## What you should do
Provide an exact copy of the lines from the beginning of the records through the line that includes "er i nogle millioner år. Nogle steder, i", and of no others.

───── Input records

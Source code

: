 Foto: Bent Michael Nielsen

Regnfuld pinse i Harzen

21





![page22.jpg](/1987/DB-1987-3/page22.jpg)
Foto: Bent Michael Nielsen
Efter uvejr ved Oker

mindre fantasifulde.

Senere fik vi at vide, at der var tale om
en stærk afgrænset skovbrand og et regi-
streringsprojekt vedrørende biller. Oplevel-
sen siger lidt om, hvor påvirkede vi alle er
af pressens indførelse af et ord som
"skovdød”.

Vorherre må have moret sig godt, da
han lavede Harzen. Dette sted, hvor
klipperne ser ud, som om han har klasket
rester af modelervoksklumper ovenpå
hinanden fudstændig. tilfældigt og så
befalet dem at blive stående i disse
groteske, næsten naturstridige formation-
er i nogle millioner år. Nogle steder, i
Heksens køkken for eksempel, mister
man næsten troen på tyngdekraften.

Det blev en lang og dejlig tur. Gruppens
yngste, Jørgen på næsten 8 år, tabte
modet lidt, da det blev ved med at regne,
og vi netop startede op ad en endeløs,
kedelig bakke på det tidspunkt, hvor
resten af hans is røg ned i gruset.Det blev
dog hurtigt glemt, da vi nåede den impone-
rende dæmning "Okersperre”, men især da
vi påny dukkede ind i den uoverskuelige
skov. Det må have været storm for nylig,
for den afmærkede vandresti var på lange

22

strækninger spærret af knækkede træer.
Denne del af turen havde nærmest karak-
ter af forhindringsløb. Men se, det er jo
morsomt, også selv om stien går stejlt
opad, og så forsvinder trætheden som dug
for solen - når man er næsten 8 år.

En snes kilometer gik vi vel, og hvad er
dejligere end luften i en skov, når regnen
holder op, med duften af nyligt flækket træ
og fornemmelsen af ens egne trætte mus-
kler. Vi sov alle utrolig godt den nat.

──────────

## Task answer
Source code

: Foto: Bent Michael Nielsen

Regnfuld pinse i Harzen

21





![page22.jpg](/1987/DB-1987-3/page22.jpg)
Foto: Bent Michael Nielsen
Efter uvejr ved Oker

mindre fantasifulde.

Senere fik vi at vide, at der var tale om
en stærk afgrænset skovbrand og et regi-
streringsprojekt vedrørende biller. Oplevel-
sen siger lidt om, hvor påvirkede vi alle er
af pressens indførelse af et ord som
"skovdød”.

Vorherre må have moret sig godt, da
han lavede Harzen. Dette sted, hvor
klipperne ser ud, som om han har klasket
rester af modelervoksklumper ovenpå
hinanden fudstændig. tilfældigt og så
befalet dem at blive stående i disse
groteske, næsten naturstridige formation-
er i nogle millioner år. Nogle steder, i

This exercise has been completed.